Among films of quality, critics have to make distinctions say, films which pivot around the male character that is the protagonist is male, and the rest are in varied dramatis personae, so the love interest is female whose dramatic function is as a companion/mate to the hero. This applies to ''Rear Window'', a film of very high quality by a key director for feminists, where Grace Kelly is a beautiful model who feeds expensive food to her boyfriend in his apartment so a one-dimensional reading would see this as chauvinist or something. But what we see is that the film looks at that relationship with irony, with subtlety and the Grace Kelly character is very enigmatic and an individual. So that's because ''Rear Window'' is a film which is realistic, by Bazin's definition and by that objectivity we can infer a bigger picture.
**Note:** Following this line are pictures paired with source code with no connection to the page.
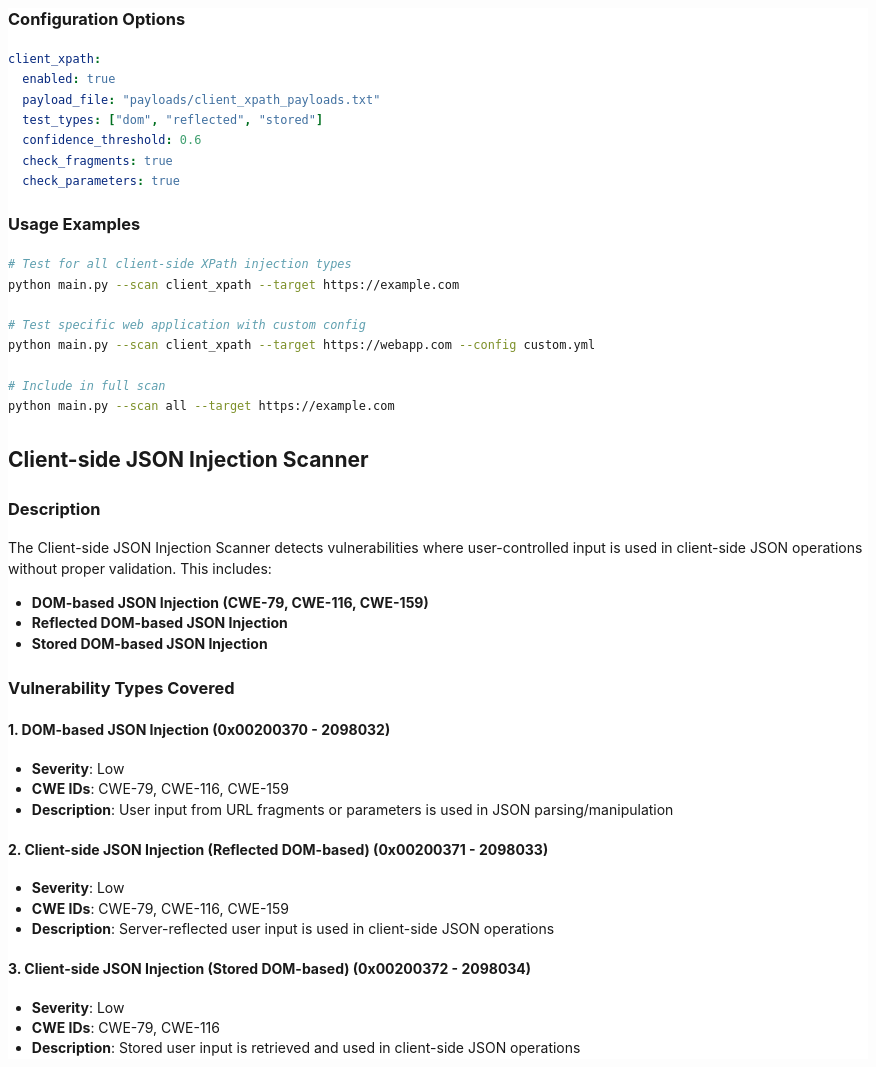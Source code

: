 ### Configuration Options
```yaml
client_xpath:
  enabled: true
  payload_file: "payloads/client_xpath_payloads.txt"
  test_types: ["dom", "reflected", "stored"]
  confidence_threshold: 0.6
  check_fragments: true
  check_parameters: true
```

### Usage Examples
```bash
# Test for all client-side XPath injection types
python main.py --scan client_xpath --target https://example.com

# Test specific web application with custom config
python main.py --scan client_xpath --target https://webapp.com --config custom.yml

# Include in full scan
python main.py --scan all --target https://example.com
```

## Client-side JSON Injection Scanner

### Description
The Client-side JSON Injection Scanner detects vulnerabilities where user-controlled input is used in client-side JSON operations without proper validation. This includes:

- **DOM-based JSON Injection (CWE-79, CWE-116, CWE-159)**
- **Reflected DOM-based JSON Injection**
- **Stored DOM-based JSON Injection**

### Vulnerability Types Covered

#### 1. DOM-based JSON Injection (0x00200370 - 2098032)
- **Severity**: Low
- **CWE IDs**: CWE-79, CWE-116, CWE-159
- **Description**: User input from URL fragments or parameters is used in JSON parsing/manipulation

#### 2. Client-side JSON Injection (Reflected DOM-based) (0x00200371 - 2098033)
- **Severity**: Low
- **CWE IDs**: CWE-79, CWE-116, CWE-159
- **Description**: Server-reflected user input is used in client-side JSON operations

#### 3. Client-side JSON Injection (Stored DOM-based) (0x00200372 - 2098034)
- **Severity**: Low
- **CWE IDs**: CWE-79, CWE-116
- **Description**: Stored user input is retrieved and used in client-side JSON operations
The same with ''Psycho'' where the first half makes Janet Leigh a figure of great complexity. She has a sex life but she's shown with warmth and generosity, she steals but she has compassion for Norman Bates in that parlour scene. The film actually criticizes Norman's male gaze when he looks through that hole and sees her stripping and going into the shower.

I don't know how the gender issue is underrepresented in cinema. That is of course unless feminists see actresses as simply objects made to strut on the camera as whores and not as serious artists. The greatest film directors - Bergman, Antonioni, Mizoguchi, Renoir, Dreyer, Rossellini, Hitchcock have made films where women occupy a important role in their worldview and art and have created some of the richest characters in film history, who are women.

Alok said...

thanks for that long comment.

I don't think there are any serious feminist film critics who condemn or dismiss films like Rear Window on ideological grounds. Just that one can get new perspectives on the dynamics of gender politics watching and thinking about these films. What is important to me personally is not to take the realism or the "neutrality" of the camera or the point of view for granted. I have experienced that my experience of watching films has become richer and much more interesting and complex if I keep this in mind. Lots of classical romantic and screwball comedies for example, they suddenly become more complex and much more interesting. It is even more so with films of someone like Brian de Palma who seems to be very aware of all the feminist film theory and seems consciously to try to provoke (or piss off depending on one's position) people sensitive to gender issues. This is also true for films which claim to represent a female subjectivity.

Bazin's realism is a worthwhile ideal but we need to critically examine the claims of realism and find out for ourselves how close to that ideal any given film really is. This is I believe important to our daily life too...try to be self-aware about how our pre-conceived identities (gender or otherwise) colours the way we look at the world. That will be the first step towards freeing ourselves from that prejudice.

Most of this feminist theory contains arcane concepts from Freud and Lacan which don't make much sense to me and in fact bore me.